*** Supplied information Section Begins ***
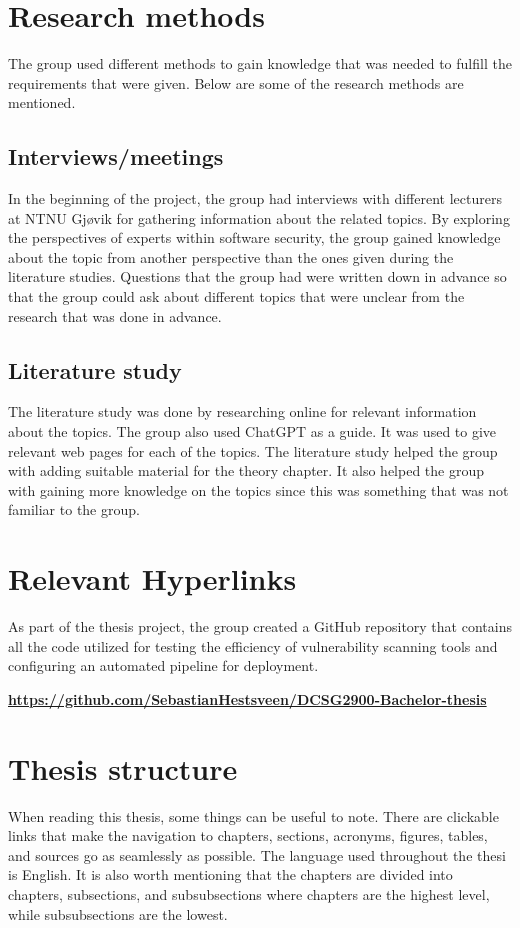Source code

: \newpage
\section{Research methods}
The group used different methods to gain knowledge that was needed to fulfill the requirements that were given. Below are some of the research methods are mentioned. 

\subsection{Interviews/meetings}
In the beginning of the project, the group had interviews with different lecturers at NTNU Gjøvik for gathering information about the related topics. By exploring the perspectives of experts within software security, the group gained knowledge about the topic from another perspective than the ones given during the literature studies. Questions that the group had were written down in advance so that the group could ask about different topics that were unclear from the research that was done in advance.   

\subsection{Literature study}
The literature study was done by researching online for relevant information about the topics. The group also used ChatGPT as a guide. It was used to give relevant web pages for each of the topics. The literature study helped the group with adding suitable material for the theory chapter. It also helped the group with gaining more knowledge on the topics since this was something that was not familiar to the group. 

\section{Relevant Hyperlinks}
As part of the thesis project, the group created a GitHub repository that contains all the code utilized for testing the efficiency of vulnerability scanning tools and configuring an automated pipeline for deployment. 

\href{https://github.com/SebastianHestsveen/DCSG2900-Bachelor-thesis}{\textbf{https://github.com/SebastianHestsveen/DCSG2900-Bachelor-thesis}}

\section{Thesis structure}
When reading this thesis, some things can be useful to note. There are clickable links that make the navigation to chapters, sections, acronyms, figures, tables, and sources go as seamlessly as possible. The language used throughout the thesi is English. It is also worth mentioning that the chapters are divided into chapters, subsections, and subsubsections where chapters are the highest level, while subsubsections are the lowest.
*** Supplied information Section Ends ***
*** Supplied information Section Begins ***
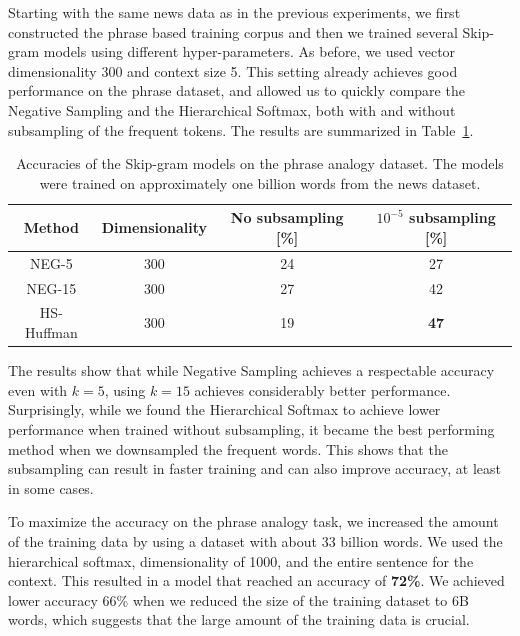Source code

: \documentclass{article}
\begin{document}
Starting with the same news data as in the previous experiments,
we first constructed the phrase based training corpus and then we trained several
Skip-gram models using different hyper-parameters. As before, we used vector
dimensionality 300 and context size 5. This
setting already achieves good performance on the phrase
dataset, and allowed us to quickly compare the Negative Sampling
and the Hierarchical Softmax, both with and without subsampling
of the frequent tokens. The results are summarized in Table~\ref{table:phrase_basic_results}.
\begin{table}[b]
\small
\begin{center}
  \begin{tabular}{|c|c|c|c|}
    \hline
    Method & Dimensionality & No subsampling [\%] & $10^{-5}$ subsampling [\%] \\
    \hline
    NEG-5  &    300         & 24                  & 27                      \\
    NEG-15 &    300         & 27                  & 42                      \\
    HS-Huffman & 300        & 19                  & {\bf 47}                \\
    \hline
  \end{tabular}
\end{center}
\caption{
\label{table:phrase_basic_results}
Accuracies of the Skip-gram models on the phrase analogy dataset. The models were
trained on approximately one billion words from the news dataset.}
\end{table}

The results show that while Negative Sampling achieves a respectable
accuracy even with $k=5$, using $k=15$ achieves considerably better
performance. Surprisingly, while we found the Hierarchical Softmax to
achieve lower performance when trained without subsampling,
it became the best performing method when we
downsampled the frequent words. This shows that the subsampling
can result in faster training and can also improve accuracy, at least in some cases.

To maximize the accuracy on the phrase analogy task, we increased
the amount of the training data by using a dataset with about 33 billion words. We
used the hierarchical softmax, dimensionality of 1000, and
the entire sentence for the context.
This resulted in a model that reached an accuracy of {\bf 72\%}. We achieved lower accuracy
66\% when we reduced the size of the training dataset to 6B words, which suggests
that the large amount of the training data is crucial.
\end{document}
*** Supplied information Section Ends ***
*** Supplied information Section Begins ***
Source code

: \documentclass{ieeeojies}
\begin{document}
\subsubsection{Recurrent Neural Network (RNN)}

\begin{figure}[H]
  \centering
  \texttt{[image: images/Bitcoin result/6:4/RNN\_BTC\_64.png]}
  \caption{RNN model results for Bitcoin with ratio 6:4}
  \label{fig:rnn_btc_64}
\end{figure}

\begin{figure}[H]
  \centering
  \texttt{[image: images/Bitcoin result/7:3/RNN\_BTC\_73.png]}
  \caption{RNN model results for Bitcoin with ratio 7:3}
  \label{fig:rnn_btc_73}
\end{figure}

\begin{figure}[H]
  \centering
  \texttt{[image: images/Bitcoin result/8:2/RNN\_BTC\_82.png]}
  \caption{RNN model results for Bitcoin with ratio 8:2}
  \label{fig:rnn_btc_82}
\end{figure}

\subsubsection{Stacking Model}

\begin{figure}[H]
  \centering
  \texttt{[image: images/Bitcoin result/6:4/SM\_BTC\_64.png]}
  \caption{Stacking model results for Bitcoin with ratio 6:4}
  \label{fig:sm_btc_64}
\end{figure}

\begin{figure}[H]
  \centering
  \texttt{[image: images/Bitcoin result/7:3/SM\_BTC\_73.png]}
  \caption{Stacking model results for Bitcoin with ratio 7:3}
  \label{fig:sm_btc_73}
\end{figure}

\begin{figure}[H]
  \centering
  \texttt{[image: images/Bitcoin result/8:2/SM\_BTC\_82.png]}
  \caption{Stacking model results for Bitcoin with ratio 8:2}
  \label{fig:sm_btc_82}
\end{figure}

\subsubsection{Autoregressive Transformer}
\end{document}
*** Supplied information Section Ends ***
(Task item): I'd like the lines above from the one with "The group used" up to and including the one with "In the beginning" copied exactly, with no other lines.

(Exercise solution):
The group used different methods to gain knowledge that was needed to fulfill the requirements that were given. Below are some of the research methods are mentioned. 

\subsection{Interviews/meetings}
In the beginning of the project, the group had interviews with different lecturers at NTNU Gjøvik for gathering information about the related topics. By exploring the perspectives of experts within software security, the group gained knowledge about the topic from another perspective than the ones given during the literature studies. Questions that the group had were written down in advance so that the group could ask about different topics that were unclear from the research that was done in advance.   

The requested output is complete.